* [Data for the task]:

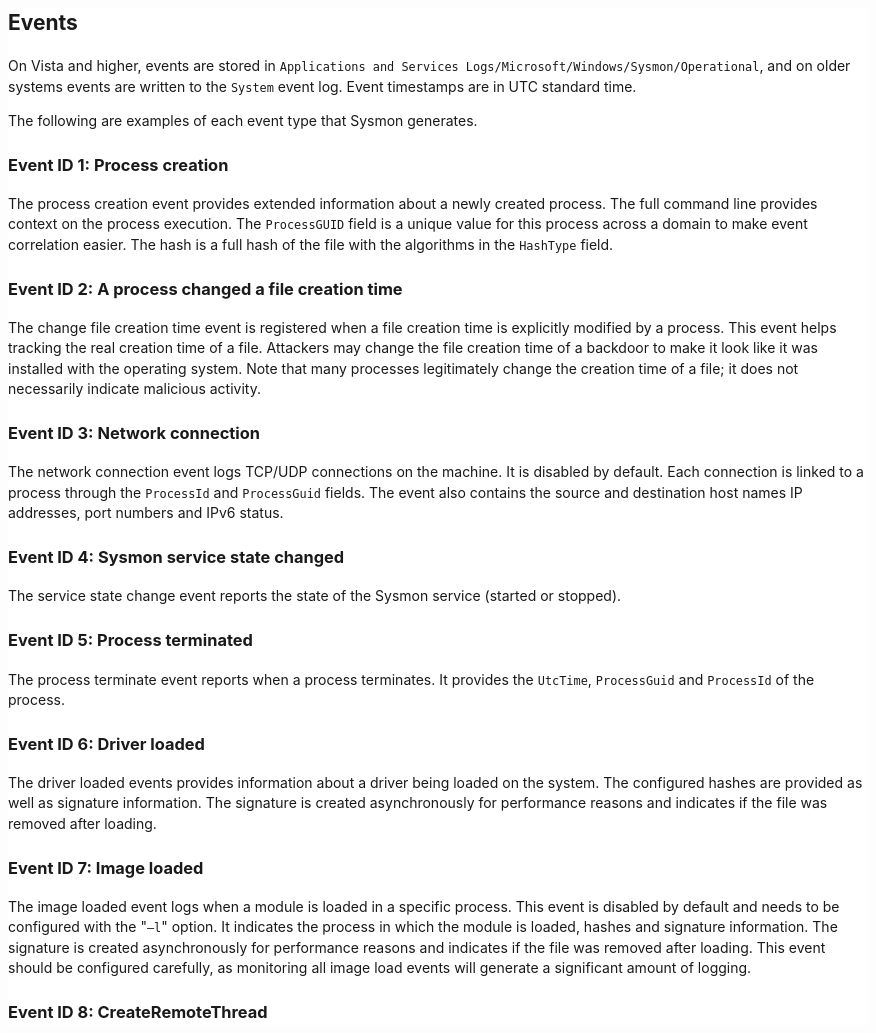 ## Events

On Vista and higher, events are stored in `Applications and Services Logs/Microsoft/Windows/Sysmon/Operational`, and on older systems events are written to the `System` event log. Event timestamps are in UTC standard time.

The following are examples of each event type that Sysmon generates.

### Event ID 1: Process creation

The process creation event provides extended information about a newly created process. The full command line provides context on the process execution. The `ProcessGUID` field is a unique value for this process across a domain to make event correlation easier. The hash is a full hash of the file with the algorithms in the `HashType` field.

### Event ID 2: A process changed a file creation time

The change file creation time event is registered when a file creation time is explicitly modified by a process. This event helps tracking the real creation time of a file. Attackers may change the file creation time of a backdoor to make it look like it was installed with the operating system. Note that many processes legitimately change the creation time of a file; it does not necessarily indicate malicious activity.

### Event ID 3: Network connection

The network connection event logs TCP/UDP connections on the machine. It is disabled by default. Each connection is linked to a process through the `ProcessId` and `ProcessGuid` fields. The event also contains the source and destination host names IP addresses, port numbers and IPv6 status.

### Event ID 4: Sysmon service state changed

The service state change event reports the state of the Sysmon service (started or stopped).

### Event ID 5: Process terminated

The process terminate event reports when a process terminates. It provides the `UtcTime`, `ProcessGuid` and `ProcessId` of the process.

### Event ID 6: Driver loaded

The driver loaded events provides information about a driver being loaded on the system. The configured hashes are provided as well as signature information. The signature is created asynchronously for performance reasons and indicates if the file was removed after loading.

### Event ID 7: Image loaded

The image loaded event logs when a module is loaded in a specific process. This event is disabled by default and needs to be configured with the "`–l`" option. It indicates the process in which the module is loaded, hashes and signature information. The signature is created asynchronously for performance reasons and indicates if the file was removed after loading. This event should be configured carefully, as monitoring all image load events will generate a significant amount of logging.

### Event ID 8: CreateRemoteThread 
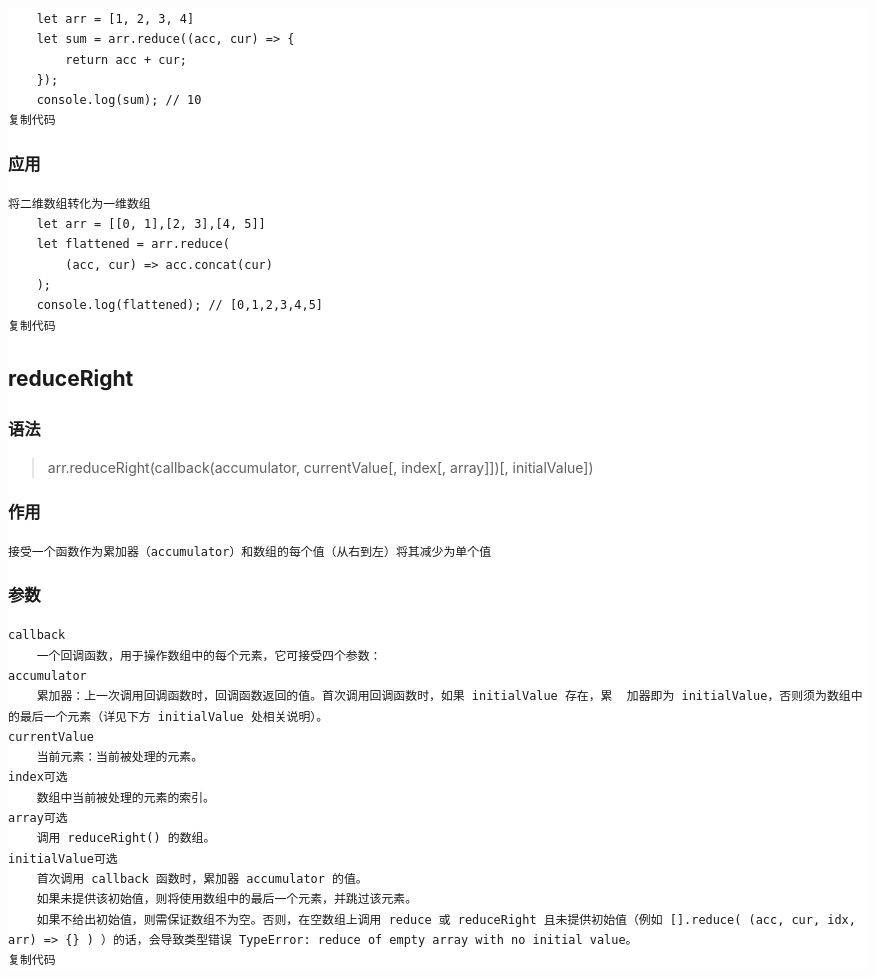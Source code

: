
 ```
    let arr = [1, 2, 3, 4]                               
    let sum = arr.reduce((acc, cur) => {                 
        return acc + cur;                               
    });                                                        
    console.log(sum); // 10   
复制代码
```

### 应用

```
将二维数组转化为一维数组
    let arr = [[0, 1],[2, 3],[4, 5]]    
    let flattened = arr.reduce(            
        (acc, cur) => acc.concat(cur)  
    );                                        
    console.log(flattened); // [0,1,2,3,4,5]
复制代码
```

## reduceRight

### 语法

> arr.reduceRight(callback(accumulator, currentValue[, index[, array]])[, initialValue])

### 作用

```
接受一个函数作为累加器（accumulator）和数组的每个值（从右到左）将其减少为单个值
```

### 参数

```
callback
    一个回调函数，用于操作数组中的每个元素，它可接受四个参数：
accumulator
    累加器：上一次调用回调函数时，回调函数返回的值。首次调用回调函数时，如果 initialValue 存在，累	加器即为 initialValue，否则须为数组中的最后一个元素（详见下方 initialValue 处相关说明）。
currentValue
    当前元素：当前被处理的元素。
index可选
    数组中当前被处理的元素的索引。
array可选
    调用 reduceRight() 的数组。
initialValue可选 
    首次调用 callback 函数时，累加器 accumulator 的值。
    如果未提供该初始值，则将使用数组中的最后一个元素，并跳过该元素。
    如果不给出初始值，则需保证数组不为空。否则，在空数组上调用 reduce 或 reduceRight 且未提供初始值（例如 [].reduce( (acc, cur, idx, arr) => {} ) ）的话，会导致类型错误 TypeError: reduce of empty array with no initial value。
复制代码
```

* [Task statement]: One stretch of the lines above is wanted, from the line that contains "The process creation" through the line that contains "### Event ID 7: Image loaded". Output it exactly.

* [Answer section]:
The process creation event provides extended information about a newly created process. The full command line provides context on the process execution. The `ProcessGUID` field is a unique value for this process across a domain to make event correlation easier. The hash is a full hash of the file with the algorithms in the `HashType` field.

### Event ID 2: A process changed a file creation time

The change file creation time event is registered when a file creation time is explicitly modified by a process. This event helps tracking the real creation time of a file. Attackers may change the file creation time of a backdoor to make it look like it was installed with the operating system. Note that many processes legitimately change the creation time of a file; it does not necessarily indicate malicious activity.

### Event ID 3: Network connection

The network connection event logs TCP/UDP connections on the machine. It is disabled by default. Each connection is linked to a process through the `ProcessId` and `ProcessGuid` fields. The event also contains the source and destination host names IP addresses, port numbers and IPv6 status.

### Event ID 4: Sysmon service state changed

The service state change event reports the state of the Sysmon service (started or stopped).

### Event ID 5: Process terminated

The process terminate event reports when a process terminates. It provides the `UtcTime`, `ProcessGuid` and `ProcessId` of the process.

### Event ID 6: Driver loaded

The driver loaded events provides information about a driver being loaded on the system. The configured hashes are provided as well as signature information. The signature is created asynchronously for performance reasons and indicates if the file was removed after loading.

### Event ID 7: Image loaded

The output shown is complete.